H.P: Pensez-vous vraiment que la plupart des étudiants en fin de cycle ressentent la même chose et vivent ces moments de doute?
C.B : On se retrouve tous comme face à des barrières. Mais ce qui varie, c'est la façon de vivre cette période et la capacité que l'on a en nous pour faire face.

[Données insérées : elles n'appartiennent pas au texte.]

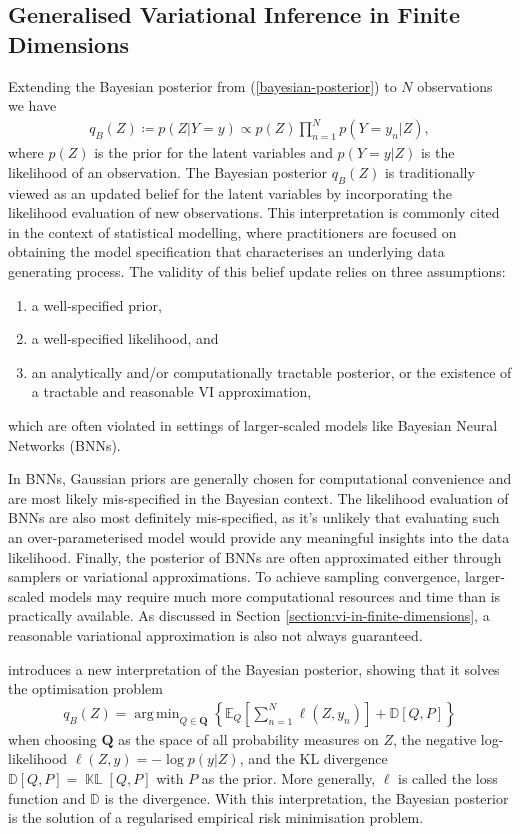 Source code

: \documentclass{article}
\newcommand{\KLD}{\operatorname{\mathbb{KL}}}
\DeclareMathOperator*{\argmin}{arg\,min}
\numberwithin{equation}{section}
\begin{document}
\subsection{Generalised Variational Inference in Finite Dimensions}
Extending the Bayesian posterior from (\ref{bayesian-posterior}) to $N$ observations we have
\begin{align}
    \label{bayesian-posterior-gvi}
    q_B(Z) \coloneqq p(Z\vert Y=y) \propto p(Z) \prod_{n=1}^N p(Y=y_n \vert Z),
\end{align}
where $p(Z)$ is the prior for the latent variables and $p(Y=y \vert Z)$ is the likelihood of an observation.
The Bayesian posterior $q_B(Z)$ is traditionally viewed as an updated belief for the latent variables by incorporating the likelihood evaluation of new observations.
This interpretation is commonly cited in the context of statistical modelling, where practitioners are focused on obtaining the model specification that characterises an underlying data generating process. 
The validity of this belief update relies on three assumptions:
\begin{enumerate}
    \setlength\itemsep{-0.25em}
    \item a well-specified prior,
    \item a well-specified likelihood, and
    \item an analytically and/or computationally tractable posterior, or the existence of a tractable and reasonable VI approximation,
\end{enumerate}
which are often violated in settings of larger-scaled models like Bayesian Neural Networks (BNNs).

In BNNs, Gaussian priors are generally chosen for computational convenience and are most likely mis-specified in the Bayesian context.
The likelihood evaluation of BNNs are also most definitely mis-specified, as it's unlikely that evaluating such an over-parameterised model would provide any meaningful insights into the data likelihood.
Finally, the posterior of BNNs are often approximated either through samplers or variational approximations.
To achieve sampling convergence, larger-scaled models may require much more computational resources and time than is practically available.
As discussed in Section \ref{section:vi-in-finite-dimensions}, a reasonable variational approximation is also not always guaranteed.

\cite{knoblauch2022optimization} introduces a new interpretation of the Bayesian posterior, showing that it solves the optimisation problem
\begin{align}
    q_B(Z) = \argmin_{Q \in \boldsymbol{Q}} \left\{\mathbb{E}_{Q}\left[\sum_{n=1}^N \ell \left(Z, y_n\right)\right] + \mathbb{D}\left[Q, P\right]\right\}
    \label{gvi-posterior}
\end{align}
when choosing $\boldsymbol{Q}$ as the space of all probability measures on $Z$, the negative log-likelihood $\ell(Z, y) =-\log p\left(y \vert Z\right)$,  and the KL divergence $\mathbb{D}\left[Q, P\right] = \KLD\left[Q, P\right]$ with $P$ as the prior.
More generally, $\ell$ is called the loss function and $\mathbb{D}$ is the divergence. With this interpretation, the Bayesian posterior is the solution of a regularised empirical risk minimisation problem.
\end{document}

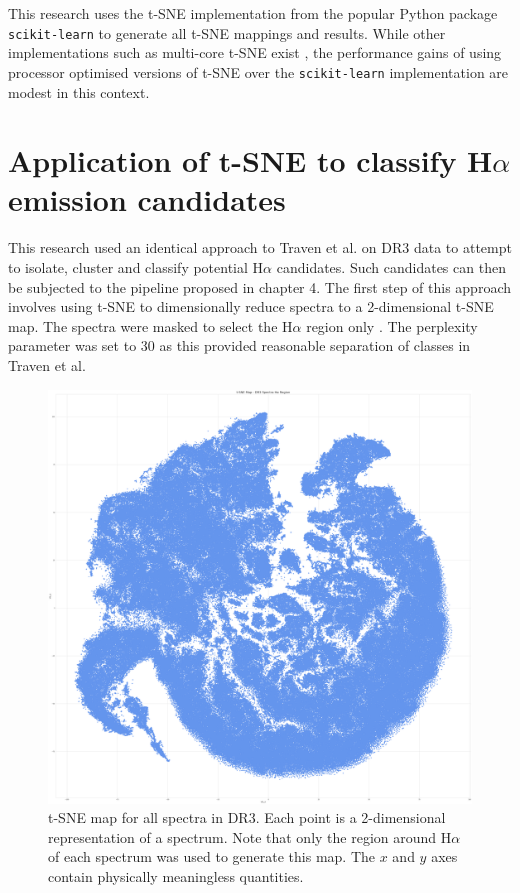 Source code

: This research uses the t-SNE implementation from the popular Python package \texttt{scikit-learn} to generate all t-SNE mappings and results. While other implementations such as multi-core t-SNE exist \cite{Ulyanov2016}, the performance gains of using processor optimised versions of t-SNE over the \texttt{scikit-learn} implementation are modest in this context.

\section{Application of t-SNE to classify H$\alpha$ emission candidates}

This research used an identical approach to Traven et al. on DR3 data to attempt to isolate, cluster and classify potential H$\alpha$ candidates. Such candidates can then be subjected to the pipeline proposed in chapter 4. The first step of this approach involves using t-SNE to dimensionally reduce spectra to a 2-dimensional t-SNE map. The spectra were masked to select the H$\alpha$ region only \cite{traven2017galah}. The perplexity parameter was set to 30 as this provided reasonable separation of classes in Traven et al.

\begin{figure}[h]
\centering
\includegraphics[scale=0.12]{figures/t-sne halpha masked.png}
\caption{t-SNE map for all spectra in DR3. Each point is a 2-dimensional representation of a spectrum. Note that only the region around H$\alpha$ of each spectrum was used to generate this map. The $x$ and $y$ axes contain physically meaningless quantities.}
\end{figure}

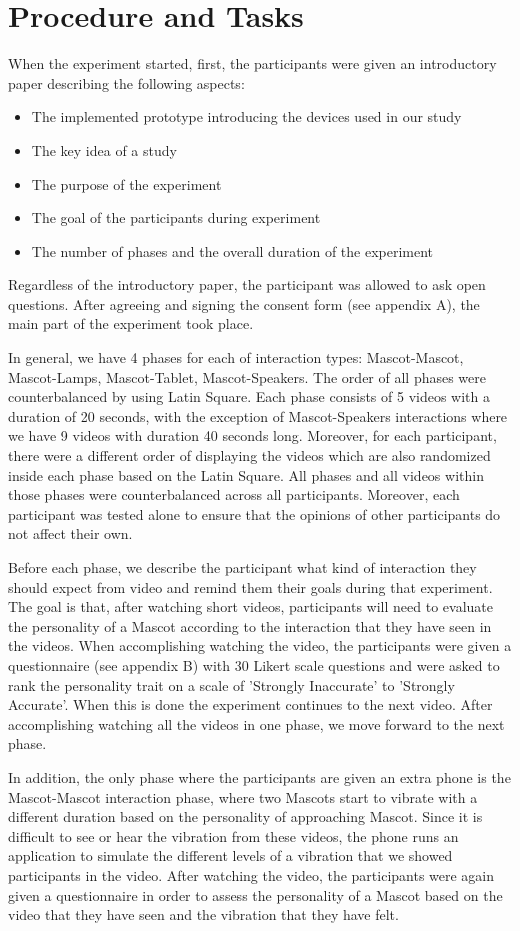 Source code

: \section{Procedure and Tasks}
When the experiment started, first, the participants were given an introductory paper describing the following aspects:
\begin{itemize}
  \item The implemented prototype introducing the devices used in our study
  \item The key idea of a study
  \item The purpose of the experiment
  \item The goal of the participants during experiment
  \item The number of phases and the overall duration of the experiment
\end{itemize}

Regardless of the introductory paper, the participant was allowed to ask open questions. After agreeing and signing the consent form (see appendix A), the main part of the experiment took place. 
\par In general, we have 4 phases for each of interaction types: Mascot-Mascot, Mascot-Lamps, Mascot-Tablet, Mascot-Speakers. The order of all phases were counterbalanced by using Latin Square. Each phase consists of 5 videos with a duration of 20 seconds, with the exception of Mascot-Speakers interactions where we have 9 videos with duration 40 seconds long. Moreover, for each participant, there were a different order of displaying the videos which are also randomized inside each phase based on the Latin Square. All phases and all videos within those phases were counterbalanced across all participants. Moreover, each participant was tested alone to ensure that the opinions of other participants do not affect their own. 
\par Before each phase, we describe the participant what kind of interaction they should expect from video and remind them their goals during that experiment. The goal is that, after watching short videos, participants will need to evaluate the personality of a Mascot according to the interaction that they have seen in the videos. When accomplishing watching the video, the participants were given a questionnaire (see appendix B) with 30 Likert scale questions and were asked to rank the personality trait on a scale of 'Strongly Inaccurate' to 'Strongly Accurate'. When this is done the experiment continues to the next video. After accomplishing watching all the videos in one phase, we move forward to the next phase. 
\par In addition, the only phase where the participants are given an extra phone is the Mascot-Mascot interaction phase, where two Mascots start to vibrate with a different duration based on the personality of approaching Mascot. Since it is difficult to see or hear the vibration from these videos, the phone runs an application to simulate the different levels of a vibration that we showed participants in the video. After watching the video, the participants were again given a questionnaire in order to assess the personality of a Mascot based on the video that they have seen and the vibration that they have felt.

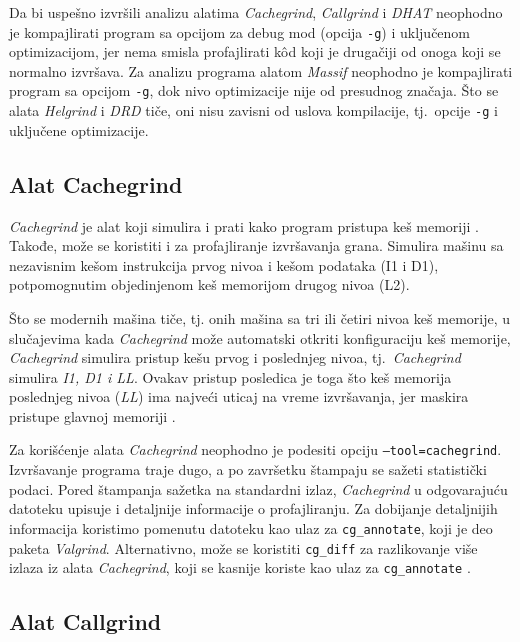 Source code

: \documentclass[12pt,oneside]{memoir}
\theoremstyle{plain}
\theoremstyle{definition}
\begin{document}
Da bi uspešno izvršili analizu alatima \textit{Cachegrind}, \textit{Callgrind} i \textit{DHAT} neophodno je kompajlirati program sa opcijom za debug mod (opcija \texttt{-g}) i uključenom optimizacijom, jer nema smisla profajlirati k\^od koji je drugačiji od onoga koji se normalno izvršava. Za analizu programa alatom \textit{Massif} neophodno je kompajlirati program sa opcijom \texttt{-g}, dok nivo optimizacije nije od presudnog značaja. Što se alata \textit{Helgrind} i \textit{DRD} tiče, oni nisu zavisni od uslova kompilacije, tj.~opcije \texttt{-g} i uključene optimizacije.

\subsection{Alat Cachegrind}
\textit{Cachegrind} je alat koji simulira i prati kako program pristupa keš memoriji \cite{Cachegrind}. Takođe, može se koristiti i za profajliranje izvršavanja grana. Simulira mašinu sa nezavisnim kešom instrukcija prvog nivoa i kešom podataka (I1 i D1), potpomognutim objedinjenom keš memorijom drugog nivoa (L2). 

Što se modernih mašina tiče, tj. onih mašina sa tri ili četiri nivoa keš memorije, u slučajevima kada \textit{Cachegrind} može automatski otkriti konfiguraciju keš memorije, \textit{Cachegrind} simulira pristup kešu prvog i poslednjeg nivoa, tj.~\textit{Cachegrind} simulira \textit{I1, D1 i LL}. Ovakav pristup posledica je toga što keš memorija poslednjeg nivoa (\textit{LL}) ima najveći uticaj na vreme izvršavanja, jer maskira pristupe glavnoj memoriji \cite{Cachegrind}.%

Za korišćenje alata \textit{Cachegrind} neophodno je podesiti opciju \texttt{–tool=cachegrind}. Izvršavanje programa traje dugo, a po završetku štampaju se sažeti statistički podaci. Pored štampanja sažetka na standardni izlaz, \textit{Cachegrind} u odgovarajuću datoteku upisuje i detaljnije informacije o profajliranju. Za dobijanje detaljnijih informacija koristimo pomenutu datoteku kao ulaz za \texttt{cg\_annotate}, koji je deo paketa \textit{Valgrind}. Alternativno, može se koristiti \texttt{cg\_diff} za razlikovanje više izlaza iz alata \textit{Cachegrind}, koji se kasnije koriste kao ulaz za \texttt{cg\_annotate} \cite{Cachegrind}.

\subsection{Alat Callgrind}
\end{document}
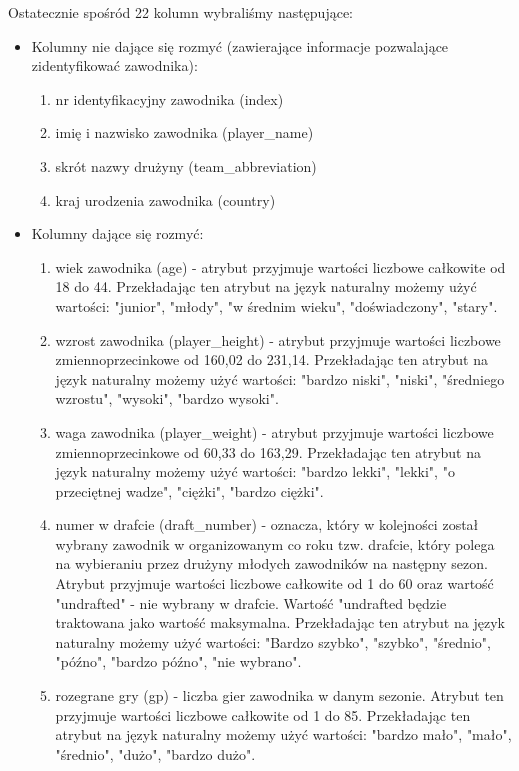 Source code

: \documentclass{classrep}
\begin{document}
Ostatecznie spośród 22 kolumn wybraliśmy następujące:
\begin{itemize}
    \item Kolumny nie dające się rozmyć (zawierające informacje pozwalające zidentyfikować zawodnika):
    \begin{enumerate}
        \item nr identyfikacyjny zawodnika (index)
        \item imię i nazwisko zawodnika (player\_name)
        \item skrót nazwy drużyny (team\_abbreviation)
        \item kraj urodzenia zawodnika (country)
    \end{enumerate}
    \item Kolumny dające się rozmyć:
    \begin{enumerate}
        \item wiek zawodnika (age) - atrybut przyjmuje wartości liczbowe całkowite od 18 do 44. Przekładając ten atrybut na język naturalny możemy użyć wartości: "junior", "młody", "w średnim wieku", "doświadczony", "stary". 
        \item wzrost zawodnika (player\_height) - atrybut przyjmuje wartości liczbowe zmiennoprzecinkowe od 160,02 do 231,14. Przekładając ten atrybut na język naturalny możemy użyć wartości: "bardzo niski", "niski", "średniego wzrostu", "wysoki", "bardzo wysoki".
        \item waga zawodnika (player\_weight) - atrybut przyjmuje wartości liczbowe zmiennoprzecinkowe od 60,33 do 163,29. Przekładając ten atrybut na język naturalny możemy użyć wartości: "bardzo lekki", "lekki", "o przeciętnej wadze", "ciężki", "bardzo ciężki".
        \item numer w drafcie (draft\_number) - oznacza, który w kolejności został wybrany zawodnik w organizowanym co roku tzw. drafcie, który polega na wybieraniu przez drużyny młodych zawodników na następny sezon. Atrybut przyjmuje wartości liczbowe całkowite od 1 do 60 oraz wartość "undrafted" - nie wybrany w drafcie. Wartość "undrafted będzie traktowana jako wartość maksymalna. Przekładając ten atrybut na język naturalny możemy użyć wartości: "Bardzo szybko", "szybko", "średnio", "późno", "bardzo późno", "nie wybrano".
        \item rozegrane gry (gp) - liczba gier zawodnika w danym sezonie. Atrybut ten przyjmuje wartości liczbowe całkowite od 1 do 85.  Przekładając ten atrybut na język naturalny możemy użyć wartości: "bardzo mało", "mało", "średnio", "dużo", "bardzo dużo".

\end{enumerate}
\end{itemize}
\end{document}
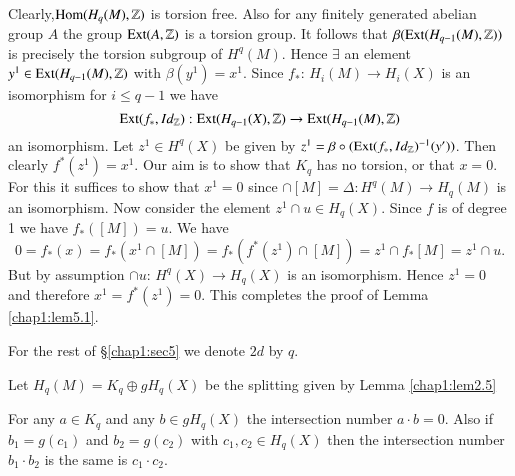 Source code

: Clearly,\pageoriginale $\operatorname{Hom}(H_q (M), \mathbb{Z})$ is torsion
free. Also for any 
finitely generated abelian group $A$ the group $\operatorname{Ext}(A, \mathbb{Z})$ is
a torsion group. It follows that $\beta(\operatorname{Ext} (H_{q-1}(M), \mathbb{Z}))$
is precisely the torsion subgroup of $H^q (M)$. Hence $\exists$ an
element $y^1 \in \operatorname{Ext} (H_{q-1} (M), \mathbb{Z})$ with $\beta (y^1)
= x^1$. Since $f_*$: $H_i (M) \to H_i (X)$ is an isomorphism for $i
\leq q-1$ we have
$$
\operatorname{Ext}(f_*, Id_{\mathbb{Z}}): \operatorname{Ext} (H_{q-1}(X),
\mathbb{Z}) \to \operatorname{Ext} (H_{q-1} (M), \mathbb{Z})
$$
an isomorphism. Let $z^1 \in H^q (X)$ be given by $z^1 = \beta \circ
(\operatorname{Ext}(f_*, Id_{\mathbb{Z}})^{-1}(y'))$. Then clearly $f^* (z^1) =
x^1$. Our aim is to show 
that $K_q$ has no torsion, or that $x = 0$. For this it suffices to
show that $x^1 = 0$ since $\cap [M]= \Delta 
: H^q (M) \to H_q (M)$ is an isomorphism. Now consider the element
$z^1 \cap u \in H_q (X)$. Since $f$ is of degree 1 we have $f_*
([M]) = u$. We have  
$$ 
0 = f_* (x) = f_* (x^1 \cap [M]) = f_* (f^* (z^1) \cap [M]) = z^1 \cap 
f_* [M] = z^1 \cap u.  
$$
But by assumption $\cap u$: $H^q (X) \to H_q (X)$ is an
isomorphism. Hence $z^1 = 0$ and therefore $x^1 = f^* (z^1) = 0$. This
completes the proof of Lemma \ref{chap1:lem5.1}. 

For the rest of \S \ref{chap1:sec5} we denote $2d$ by $q$. 

Let $H_q (M)= K_q \oplus gH_q (X)$ be the splitting given by Lemma
\ref{chap1:lem2.5}  

\begin{lemma}\label{chap1:lem5.2}%
For any $a \in K_q$ and any $b \in g H_q (X)$ the
intersection number $a \cdot b = 0$. Also if $b_1 = g(c_1)$ and $b_2 =
g(c_2)$ with $c_1, c_2 \in H_q (X)$ then the intersection
number $b_1 \cdot b_2$ is the same is $c_1 \cdot c_2$. 
\end{lemma}

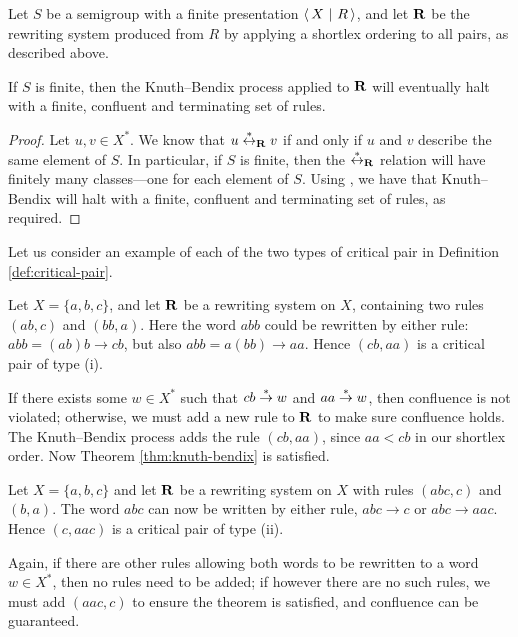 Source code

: \begin{theorem}
  Let $S$ be a semigroup with a finite presentation $\left\langle\,X ~\middle|~ R\,\right\rangle$, and let $\mathbf{R}$
  be the rewriting system produced from $R$ by applying a shortlex ordering to
  all pairs, as described above.

  If $S$ is finite, then the Knuth--Bendix process applied to $\mathbf{R}$ will
  eventually halt with a finite, confluent and terminating set of rules.

  \begin{proof}
    Let $u,v \in X^*$.  We know that $u \stackrel{*}{\leftrightarrow}_{\mathbf{R}} v$ if and only if $u$ and
    $v$ describe the same element of $S$.  In particular, if $S$ is finite, then
    the $\stackrel{*}{\leftrightarrow}_{\mathbf{R}}$ relation will have finitely many classes---one for each
    element of $S$.  Using \cite[Corollary 12.21]{cgt}, we have that
    Knuth--Bendix will halt with a finite, confluent and terminating set of
    rules, as required.
  \end{proof}
\end{theorem}

Let us consider an example of each of the two types of critical pair in
Definition \ref{def:critical-pair}.

\begin{example}
  Let $X=\{a,b,c\}$, and let $\mathbf{R}$ be a rewriting system on $X$, containing
  two rules $(ab, c)$ and $(bb, a)$.  Here the word $abb$ could be
  rewritten by either rule: $abb = (ab)b \to cb$, but also
  $abb = a(bb) \to aa$.  Hence $(cb, aa)$ is a critical pair of type (i).

  If there exists some $w \in X^*$ such that $cb \stackrel{*}{\to} w$ and $aa \stackrel{*}{\to} w$,
  then confluence is not violated; otherwise, we must add a new rule to $\mathbf{R}$
  to make sure confluence holds.  The Knuth--Bendix process adds the rule
  $(cb, aa)$, since $aa < cb$ in our shortlex order.  Now Theorem
  \ref{thm:knuth-bendix} is satisfied.
\end{example}

\begin{example}
  Let $X=\{a,b,c\}$ and let $\mathbf{R}$ be a rewriting system on $X$ with rules
  $(abc, c)$ and $(b, a)$.  The word $abc$ can now be written by either rule,
  $abc \to c$ or $abc \to aac$.  Hence $(c, aac)$ is a critical pair of type
  (ii).

  Again, if there are other rules allowing both words to be rewritten to a word
  $w \in X^*$, then no rules need to be added; if however there are no such
  rules, we must add $(aac, c)$ to ensure the theorem is satisfied, and
  confluence can be guaranteed.
\end{example}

Vous en avez certains qui vont baisser les bras et d'autres qui vont se dire que tout n'est pas perdu et que tout ce parcours n'a pas été fait pour rien. Le plus important, c'est d'espérer même si tout ce qui nous entoure nous fait penser le contraire. Je pense qu'à un moment donné tout étudiant qui arrive à ce stade de sa vie développe ce sentiment : c'est une période de doutes par rapport a ce qui nous attend et ce qu'on aura à faire. On ne sait pas trop où l'on va en termes de recherche d'emploi; il faut que ce que l'on a acquis soit productif or c'est difficile du fait de la conjoncture actuelle. Les opportunités offertes et par le pays d'accueil et par le pays d'origine sont minces, on ne nous donne pas les moyens de rentabiliser nos acquis. Ce n'est pas que le Sénégal ne soucie pas de nous, mais la situation est mal gérée. Les politiques veulent bien que l'on revienne mais ils ne nous en donnent pas les moyens. Après tout ce que les parents et nous-mêmes avons investi, ce n'est pas une fin heureuse. J'ai plein d'exemples de doctorants avec qui on se retrouve à faire les vendanges. Il y'en a qui arrivent à trouver du travail. Mais ce que je trouve injuste, c'est que j'ai l'impression que le fait de trouver facilement du boulot au pays est reservé a une certaine catégorie de personnes c'est d'autant plus frustrant que pendant des années on s'est battu pour capitaliser nos diplômes ;faire un parcours riche et difficile.L'on se retrouve comme prisonnier d'un système qui nous pousse a développer un sentiment très négatif et a se dire inconsciemment que c'est perdu d'avance tout en ayant des remords par rapport a ce que les parents attendent de nous . C'est bien beau de dire « je vais travailler pour mon pays » mais il faut que cela soit entouré d'un sentiment de sécurité de l'emploi et d'utilité.
H.P:: Y a t-il un conseil que vous aimeriez donner ?
C.B : Ce n'est peut être pas un conseil mais j'aimerais partager un espoir qui doit animer d'autres dans la même situation que moi. Ils ne doivent pas baisser les bras: si on en est là, c'est parce qu'on s'est beaucoup donné et si on s'est tant donné, on peut encore le faire. Il faut passer par là pour se rendre compte que l'on n'a rien à perdre et que tout n'est pas tracé d'avance. Il faut jouer sur le destin.